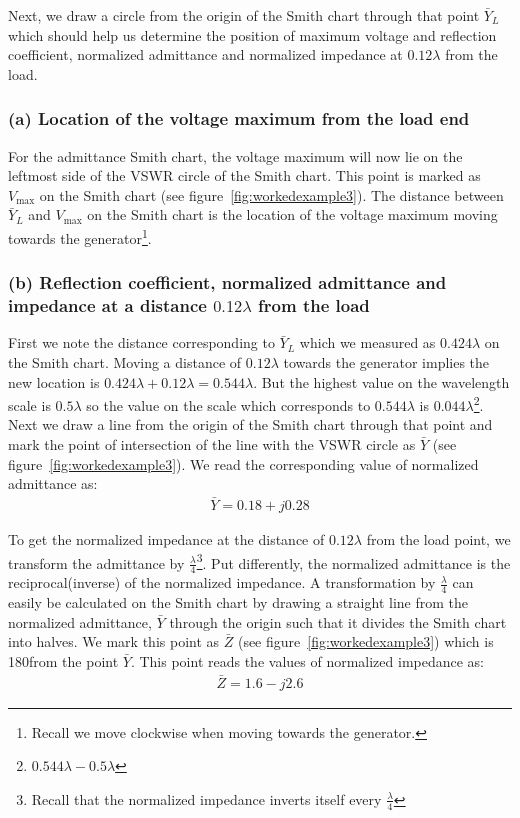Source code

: \begin{exmp}
Next, we draw a circle from the origin of the Smith chart through that point $\bar{Y}_L$ which should help us determine the position of maximum voltage and reflection coefficient, normalized admittance and normalized impedance at $0.12\lambda$ from the load.

\subsubsection*{(a) Location of the voltage maximum from the load end}
For the admittance Smith chart, the voltage maximum will now lie on the leftmost side of the VSWR circle of the Smith chart. This point is marked as $V_\max$ on the Smith chart (see figure~\ref{fig:workedexample3}). The distance between $\bar{Y}_L$ and $V_\max$ on the Smith chart is the location of the voltage maximum moving towards the generator\footnote{
Recall we move clockwise when moving towards the generator.
}.

\subsubsection*{(b) Reflection coefficient, normalized admittance and impedance at a distance $0.12\lambda$ from the load}
First we note the distance corresponding to $\bar{Y}_L$ which we measured as $0.424\lambda$ on the Smith chart. Moving a distance of $0.12\lambda$ towards the generator implies the new location is $0.424\lambda + 0.12\lambda = 0.544\lambda$. But the highest value on the wavelength scale is $0.5\lambda$ so the value on the scale which corresponds to $0.544\lambda$ is $0.044\lambda$\footnote{
$0.544\lambda-0.5\lambda$
}. Next we draw a line from the origin of the Smith chart through that point and mark the point of intersection of the line with the VSWR circle as $\bar{Y}$ (see figure~\ref{fig:workedexample3}). We read the corresponding value of normalized admittance as:
\begin{align*}
\bar{Y} = 0.18 + j0.28
\end{align*}

To get the normalized impedance at the distance of $0.12\lambda$ from the load point, we transform the admittance by $\frac{\lambda}{4}$\footnote{
Recall that the normalized impedance inverts itself every $\frac{\lambda}{4}$
}. Put differently, the normalized admittance is the reciprocal(inverse) of the normalized impedance. A transformation by $\frac{\lambda}{4}$ can easily be calculated on the Smith chart by drawing a straight line from the normalized admittance, $\bar{Y}$ through the origin such that it divides the Smith chart into halves. We mark this point as $\bar{Z}$ (see figure~\ref{fig:workedexample3}) which is 180\textdegree from the point $\bar{Y}$. This point reads the values of normalized impedance as:
\begin{align*}
\bar{Z} = 1.6 - j2.6
\end{align*}


\end{exmp}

****

### HOW TO COMPLETE THIS TASK
Pick every line of the data that includes the string "Next".

### EXPECTED ANSWER
Next, we draw a circle from the origin of the Smith chart through that point $\bar{Y}_L$ which should help us determine the position of maximum voltage and reflection coefficient, normalized admittance and normalized impedance at $0.12\lambda$ from the load.
}. Next we draw a line from the origin of the Smith chart through that point and mark the point of intersection of the line with the VSWR circle as $\bar{Y}$ (see figure~\ref{fig:workedexample3}). We read the corresponding value of normalized admittance as:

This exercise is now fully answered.